In describing Partygate as a ‘non-issue’ I do not mean to belittle the genuine anger felt by many members of the public, especially the great distress that must have been caused to those who obeyed the more Draconian restrictions and dutifully stayed away while their loved ones died alone, and remained distanced at funerals when friends and family members should have been allowed to comfort each other. It is only a ‘non-issue’ in the sense that the above principle of leadership discretion should be well understood by those in government and the public at large, but more importantly, our government should never have been allowed to interfere in private family affairs, thereby causing such unnecessary distress in the first place.
A second major mistake by Boris Johnson was to give too much weight to the opinions of his scientific advisers resulting in the imposition of Draconian social distancing restrictions upon the public. Some restrictions upon large gatherings were justifiable in the wider public interest, but there is no justification for government to interfere in private family grief. As a nation we have become too trusting of government and too obedient. We should never have let them do this to us. Family members and hospital staff should have refused to obey. In particular, we should have defied anyone who stood in our way and fought like lions to be be with our loved ones and to comfort them as they lay dying. There should have been widespread demonstrations against the Draconian restrictions.
The election of Boris Johnson to the leadership of the Conservative Party allowed Brexit to ‘get done’, albeit that it was a flawed Brexit. What Boris Johnson has achieved since which is of greatest value to the British people is to facilitate the production and distribution of Covid-19 vaccines, and the roll-out of the vaccination programme far more effectively than has been achieved in any other country. In doing this his government has almost certainly saved the lives of many tens of thousands of our people, and if in achieving this it was necessary to break the rules and authorise some morale boosting functions for his staff, then in this one respect I think Boris Johnson’s shortcomings can be overlooked.

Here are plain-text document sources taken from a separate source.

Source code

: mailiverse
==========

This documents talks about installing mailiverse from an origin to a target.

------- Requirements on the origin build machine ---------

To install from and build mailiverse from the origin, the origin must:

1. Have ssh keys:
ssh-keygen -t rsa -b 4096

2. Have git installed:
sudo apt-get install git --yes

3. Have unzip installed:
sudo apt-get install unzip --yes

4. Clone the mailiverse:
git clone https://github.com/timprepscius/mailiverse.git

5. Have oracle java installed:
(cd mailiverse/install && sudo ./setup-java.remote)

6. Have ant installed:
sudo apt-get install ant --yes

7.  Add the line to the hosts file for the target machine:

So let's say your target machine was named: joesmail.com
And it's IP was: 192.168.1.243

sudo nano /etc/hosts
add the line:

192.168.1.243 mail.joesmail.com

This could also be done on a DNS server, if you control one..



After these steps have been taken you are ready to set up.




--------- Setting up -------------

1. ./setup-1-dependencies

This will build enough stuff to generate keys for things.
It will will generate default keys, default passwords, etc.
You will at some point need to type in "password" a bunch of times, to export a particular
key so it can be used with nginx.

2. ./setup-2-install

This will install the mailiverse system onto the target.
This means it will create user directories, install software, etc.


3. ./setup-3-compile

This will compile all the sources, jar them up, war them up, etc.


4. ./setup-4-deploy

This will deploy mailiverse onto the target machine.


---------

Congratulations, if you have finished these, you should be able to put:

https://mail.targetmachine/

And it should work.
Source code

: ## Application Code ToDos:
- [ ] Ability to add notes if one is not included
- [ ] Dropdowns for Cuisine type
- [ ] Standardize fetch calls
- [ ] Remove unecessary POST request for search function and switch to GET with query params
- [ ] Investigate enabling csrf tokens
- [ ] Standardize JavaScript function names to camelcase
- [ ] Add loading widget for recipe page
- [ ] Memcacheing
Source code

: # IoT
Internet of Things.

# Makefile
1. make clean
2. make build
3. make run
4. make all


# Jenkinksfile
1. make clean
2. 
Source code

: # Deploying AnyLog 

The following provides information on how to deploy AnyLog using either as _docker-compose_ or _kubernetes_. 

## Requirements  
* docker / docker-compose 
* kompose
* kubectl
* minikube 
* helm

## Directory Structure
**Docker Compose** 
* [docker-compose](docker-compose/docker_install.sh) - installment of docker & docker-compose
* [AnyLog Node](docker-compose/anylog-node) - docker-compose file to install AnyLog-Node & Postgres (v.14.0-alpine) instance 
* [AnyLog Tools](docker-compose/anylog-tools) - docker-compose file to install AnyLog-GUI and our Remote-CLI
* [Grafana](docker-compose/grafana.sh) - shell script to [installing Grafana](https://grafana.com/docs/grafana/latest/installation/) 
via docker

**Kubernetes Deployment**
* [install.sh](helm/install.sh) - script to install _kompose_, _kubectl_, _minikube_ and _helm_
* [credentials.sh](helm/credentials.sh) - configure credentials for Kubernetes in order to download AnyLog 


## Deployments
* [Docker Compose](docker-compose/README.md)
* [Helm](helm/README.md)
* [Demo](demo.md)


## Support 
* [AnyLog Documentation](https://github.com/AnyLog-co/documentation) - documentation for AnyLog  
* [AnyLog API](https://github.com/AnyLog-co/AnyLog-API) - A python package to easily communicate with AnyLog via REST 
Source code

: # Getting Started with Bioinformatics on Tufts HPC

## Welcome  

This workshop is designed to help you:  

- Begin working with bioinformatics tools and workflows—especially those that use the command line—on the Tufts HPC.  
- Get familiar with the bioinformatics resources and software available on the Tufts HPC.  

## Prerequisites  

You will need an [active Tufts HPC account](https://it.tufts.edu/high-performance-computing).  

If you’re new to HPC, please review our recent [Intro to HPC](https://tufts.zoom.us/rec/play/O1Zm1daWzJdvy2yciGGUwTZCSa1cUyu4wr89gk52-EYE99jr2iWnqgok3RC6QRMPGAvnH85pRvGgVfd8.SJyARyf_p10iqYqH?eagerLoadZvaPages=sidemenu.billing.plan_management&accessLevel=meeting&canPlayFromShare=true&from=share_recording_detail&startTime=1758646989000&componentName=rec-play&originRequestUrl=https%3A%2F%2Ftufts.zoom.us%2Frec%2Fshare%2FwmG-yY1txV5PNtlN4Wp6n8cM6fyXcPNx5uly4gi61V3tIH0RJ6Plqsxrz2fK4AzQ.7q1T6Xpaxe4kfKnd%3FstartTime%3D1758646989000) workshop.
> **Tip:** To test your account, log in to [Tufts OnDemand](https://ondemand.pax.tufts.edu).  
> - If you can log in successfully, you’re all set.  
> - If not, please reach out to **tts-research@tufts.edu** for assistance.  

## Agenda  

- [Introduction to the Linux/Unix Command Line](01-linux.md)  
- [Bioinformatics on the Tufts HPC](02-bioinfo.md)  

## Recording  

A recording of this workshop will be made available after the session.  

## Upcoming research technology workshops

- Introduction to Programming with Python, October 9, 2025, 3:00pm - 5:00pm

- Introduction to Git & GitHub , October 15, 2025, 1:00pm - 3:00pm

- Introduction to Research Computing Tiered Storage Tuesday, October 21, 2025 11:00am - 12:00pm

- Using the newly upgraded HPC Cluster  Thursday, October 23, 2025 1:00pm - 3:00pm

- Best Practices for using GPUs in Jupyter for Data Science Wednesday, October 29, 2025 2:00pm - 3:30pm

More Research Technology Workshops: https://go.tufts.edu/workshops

Boris Johnson is never-the-less a deeply flawed prime minister, but amidst all the calls for him to resign, it is becoming increasingly apparent that there is among prominent Conservatives, no-one who can be trusted to do any better than he has done. All three of the establishment parties are devoid of anyone with the requisite experience, with the political will, or with the leadership qualities needed for our nation to survive and thrive in the years ahead.
Replacing Boris Johnson with one of the political midgets that surround him at Westminster would be to jump out of the frying pan and into the fire. Until a new political movement offering sound leadership arises, it is perhaps a case of better the scruffy, dissembling, largely ineffectual ‘devil’ we know, than the ‘devil’ we don’t.